╭─ TASK MATERIAL
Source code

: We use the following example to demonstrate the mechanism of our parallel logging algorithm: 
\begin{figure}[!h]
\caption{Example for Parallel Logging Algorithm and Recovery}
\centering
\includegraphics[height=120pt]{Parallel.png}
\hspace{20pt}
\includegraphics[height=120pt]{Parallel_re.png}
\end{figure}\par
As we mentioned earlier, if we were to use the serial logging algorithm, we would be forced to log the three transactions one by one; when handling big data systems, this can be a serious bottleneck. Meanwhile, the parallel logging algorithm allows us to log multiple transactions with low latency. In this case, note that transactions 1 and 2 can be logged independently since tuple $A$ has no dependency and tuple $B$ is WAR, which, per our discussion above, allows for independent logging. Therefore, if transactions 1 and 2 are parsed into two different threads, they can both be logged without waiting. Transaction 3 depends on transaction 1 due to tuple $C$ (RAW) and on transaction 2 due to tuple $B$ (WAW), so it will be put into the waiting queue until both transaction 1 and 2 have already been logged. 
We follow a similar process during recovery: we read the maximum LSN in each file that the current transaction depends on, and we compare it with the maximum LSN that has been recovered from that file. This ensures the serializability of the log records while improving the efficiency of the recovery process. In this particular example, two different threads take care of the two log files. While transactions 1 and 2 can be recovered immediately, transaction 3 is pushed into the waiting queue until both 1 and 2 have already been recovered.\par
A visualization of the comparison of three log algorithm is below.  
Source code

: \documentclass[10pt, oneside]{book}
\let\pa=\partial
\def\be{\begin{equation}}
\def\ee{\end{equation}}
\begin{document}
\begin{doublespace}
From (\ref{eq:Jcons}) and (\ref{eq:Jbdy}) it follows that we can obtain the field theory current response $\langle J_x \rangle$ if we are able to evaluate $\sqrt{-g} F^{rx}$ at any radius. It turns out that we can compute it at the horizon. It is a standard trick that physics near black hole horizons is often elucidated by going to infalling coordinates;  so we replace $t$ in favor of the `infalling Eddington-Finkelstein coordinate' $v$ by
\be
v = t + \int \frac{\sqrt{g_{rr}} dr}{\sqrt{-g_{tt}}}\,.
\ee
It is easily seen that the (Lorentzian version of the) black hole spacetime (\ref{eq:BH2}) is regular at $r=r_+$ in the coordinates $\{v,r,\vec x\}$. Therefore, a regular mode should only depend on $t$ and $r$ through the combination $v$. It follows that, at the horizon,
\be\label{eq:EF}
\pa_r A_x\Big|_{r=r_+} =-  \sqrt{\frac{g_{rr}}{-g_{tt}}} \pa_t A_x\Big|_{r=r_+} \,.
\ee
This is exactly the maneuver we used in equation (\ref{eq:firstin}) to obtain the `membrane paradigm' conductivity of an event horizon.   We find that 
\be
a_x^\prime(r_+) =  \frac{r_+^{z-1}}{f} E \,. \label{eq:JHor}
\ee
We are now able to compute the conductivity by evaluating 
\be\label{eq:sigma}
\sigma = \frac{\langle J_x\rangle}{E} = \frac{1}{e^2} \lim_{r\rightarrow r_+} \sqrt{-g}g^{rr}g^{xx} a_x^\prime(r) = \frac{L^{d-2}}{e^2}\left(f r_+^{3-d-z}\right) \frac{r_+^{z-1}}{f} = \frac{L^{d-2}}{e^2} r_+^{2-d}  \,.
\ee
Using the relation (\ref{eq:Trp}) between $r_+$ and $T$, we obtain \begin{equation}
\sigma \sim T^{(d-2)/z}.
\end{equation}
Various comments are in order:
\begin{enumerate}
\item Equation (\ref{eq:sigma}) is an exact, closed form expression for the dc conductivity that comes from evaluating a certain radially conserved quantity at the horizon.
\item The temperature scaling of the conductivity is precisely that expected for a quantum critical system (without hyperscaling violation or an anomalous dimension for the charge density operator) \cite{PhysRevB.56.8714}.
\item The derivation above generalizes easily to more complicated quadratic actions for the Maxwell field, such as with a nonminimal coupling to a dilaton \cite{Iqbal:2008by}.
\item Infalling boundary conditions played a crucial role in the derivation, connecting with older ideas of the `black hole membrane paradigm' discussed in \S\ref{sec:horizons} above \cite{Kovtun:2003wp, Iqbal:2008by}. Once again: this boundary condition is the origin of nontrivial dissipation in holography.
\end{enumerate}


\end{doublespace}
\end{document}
╰─
PROBLEM DETAILS: Lines holding the string "evaluating": find them in the listing above and copy each one.

SOLUTION BELOW:
We are now able to compute the conductivity by evaluating 
\item Equation (\ref{eq:sigma}) is an exact, closed form expression for the dc conductivity that comes from evaluating a certain radially conserved quantity at the horizon.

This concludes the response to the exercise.